<<<<

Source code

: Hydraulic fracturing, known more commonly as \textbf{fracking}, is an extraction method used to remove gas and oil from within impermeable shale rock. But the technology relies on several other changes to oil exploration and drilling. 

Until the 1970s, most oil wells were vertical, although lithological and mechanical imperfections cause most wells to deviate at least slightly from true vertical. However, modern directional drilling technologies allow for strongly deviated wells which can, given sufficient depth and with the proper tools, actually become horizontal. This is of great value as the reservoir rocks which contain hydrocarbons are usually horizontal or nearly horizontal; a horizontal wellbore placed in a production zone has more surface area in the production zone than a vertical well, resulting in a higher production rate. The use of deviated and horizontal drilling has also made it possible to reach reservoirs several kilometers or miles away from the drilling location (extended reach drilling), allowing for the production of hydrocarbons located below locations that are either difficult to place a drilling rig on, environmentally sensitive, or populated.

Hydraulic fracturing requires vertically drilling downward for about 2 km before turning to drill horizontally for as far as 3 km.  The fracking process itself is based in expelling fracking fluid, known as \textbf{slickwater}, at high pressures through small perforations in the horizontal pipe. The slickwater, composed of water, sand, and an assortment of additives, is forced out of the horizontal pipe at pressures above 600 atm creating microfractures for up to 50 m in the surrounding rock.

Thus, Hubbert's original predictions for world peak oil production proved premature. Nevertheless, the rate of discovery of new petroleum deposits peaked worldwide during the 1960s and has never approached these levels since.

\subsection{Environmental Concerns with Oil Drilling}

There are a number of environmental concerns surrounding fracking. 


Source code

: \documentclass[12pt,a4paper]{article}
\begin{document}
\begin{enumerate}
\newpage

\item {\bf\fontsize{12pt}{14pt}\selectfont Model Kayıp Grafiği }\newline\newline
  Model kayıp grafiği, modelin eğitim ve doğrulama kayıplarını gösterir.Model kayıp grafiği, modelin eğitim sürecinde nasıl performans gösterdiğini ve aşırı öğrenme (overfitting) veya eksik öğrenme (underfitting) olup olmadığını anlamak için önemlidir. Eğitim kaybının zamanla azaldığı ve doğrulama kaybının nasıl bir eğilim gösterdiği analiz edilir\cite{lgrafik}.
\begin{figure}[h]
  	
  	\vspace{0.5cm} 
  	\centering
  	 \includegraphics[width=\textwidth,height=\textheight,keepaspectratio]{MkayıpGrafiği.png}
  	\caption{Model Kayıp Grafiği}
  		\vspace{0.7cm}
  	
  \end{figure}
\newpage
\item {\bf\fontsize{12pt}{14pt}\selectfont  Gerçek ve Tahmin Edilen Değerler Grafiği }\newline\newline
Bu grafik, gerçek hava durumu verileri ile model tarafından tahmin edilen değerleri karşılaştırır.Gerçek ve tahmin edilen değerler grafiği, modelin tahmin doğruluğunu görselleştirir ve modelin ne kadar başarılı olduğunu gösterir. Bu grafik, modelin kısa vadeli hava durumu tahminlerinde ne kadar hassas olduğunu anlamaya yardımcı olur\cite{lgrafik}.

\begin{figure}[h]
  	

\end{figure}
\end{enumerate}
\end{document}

>>>>

Write the material above out in full, exactly as it reads.

Exercise response
Source code

: Hydraulic fracturing, known more commonly as \textbf{fracking}, is an extraction method used to remove gas and oil from within impermeable shale rock. But the technology relies on several other changes to oil exploration and drilling. 

Until the 1970s, most oil wells were vertical, although lithological and mechanical imperfections cause most wells to deviate at least slightly from true vertical. However, modern directional drilling technologies allow for strongly deviated wells which can, given sufficient depth and with the proper tools, actually become horizontal. This is of great value as the reservoir rocks which contain hydrocarbons are usually horizontal or nearly horizontal; a horizontal wellbore placed in a production zone has more surface area in the production zone than a vertical well, resulting in a higher production rate. The use of deviated and horizontal drilling has also made it possible to reach reservoirs several kilometers or miles away from the drilling location (extended reach drilling), allowing for the production of hydrocarbons located below locations that are either difficult to place a drilling rig on, environmentally sensitive, or populated.

Hydraulic fracturing requires vertically drilling downward for about 2 km before turning to drill horizontally for as far as 3 km.  The fracking process itself is based in expelling fracking fluid, known as \textbf{slickwater}, at high pressures through small perforations in the horizontal pipe. The slickwater, composed of water, sand, and an assortment of additives, is forced out of the horizontal pipe at pressures above 600 atm creating microfractures for up to 50 m in the surrounding rock.

Thus, Hubbert's original predictions for world peak oil production proved premature. Nevertheless, the rate of discovery of new petroleum deposits peaked worldwide during the 1960s and has never approached these levels since.

\subsection{Environmental Concerns with Oil Drilling}

There are a number of environmental concerns surrounding fracking. 


Source code

: \documentclass[12pt,a4paper]{article}
\begin{document}
\begin{enumerate}
\newpage

\item {\bf\fontsize{12pt}{14pt}\selectfont Model Kayıp Grafiği }\newline\newline
  Model kayıp grafiği, modelin eğitim ve doğrulama kayıplarını gösterir.Model kayıp grafiği, modelin eğitim sürecinde nasıl performans gösterdiğini ve aşırı öğrenme (overfitting) veya eksik öğrenme (underfitting) olup olmadığını anlamak için önemlidir. Eğitim kaybının zamanla azaldığı ve doğrulama kaybının nasıl bir eğilim gösterdiği analiz edilir\cite{lgrafik}.
\begin{figure}[h]
  	
  	\vspace{0.5cm} 
  	\centering
  	 \includegraphics[width=\textwidth,height=\textheight,keepaspectratio]{MkayıpGrafiği.png}
  	\caption{Model Kayıp Grafiği}
  		\vspace{0.7cm}
  	
  \end{figure}
\newpage
\item {\bf\fontsize{12pt}{14pt}\selectfont  Gerçek ve Tahmin Edilen Değerler Grafiği }\newline\newline
Bu grafik, gerçek hava durumu verileri ile model tarafından tahmin edilen değerleri karşılaştırır.Gerçek ve tahmin edilen değerler grafiği, modelin tahmin doğruluğunu görselleştirir ve modelin ne kadar başarılı olduğunu gösterir. Bu grafik, modelin kısa vadeli hava durumu tahminlerinde ne kadar hassas olduğunu anlamaya yardımcı olur\cite{lgrafik}.

\begin{figure}[h]
  	

\end{figure}
\end{enumerate}
\end{document}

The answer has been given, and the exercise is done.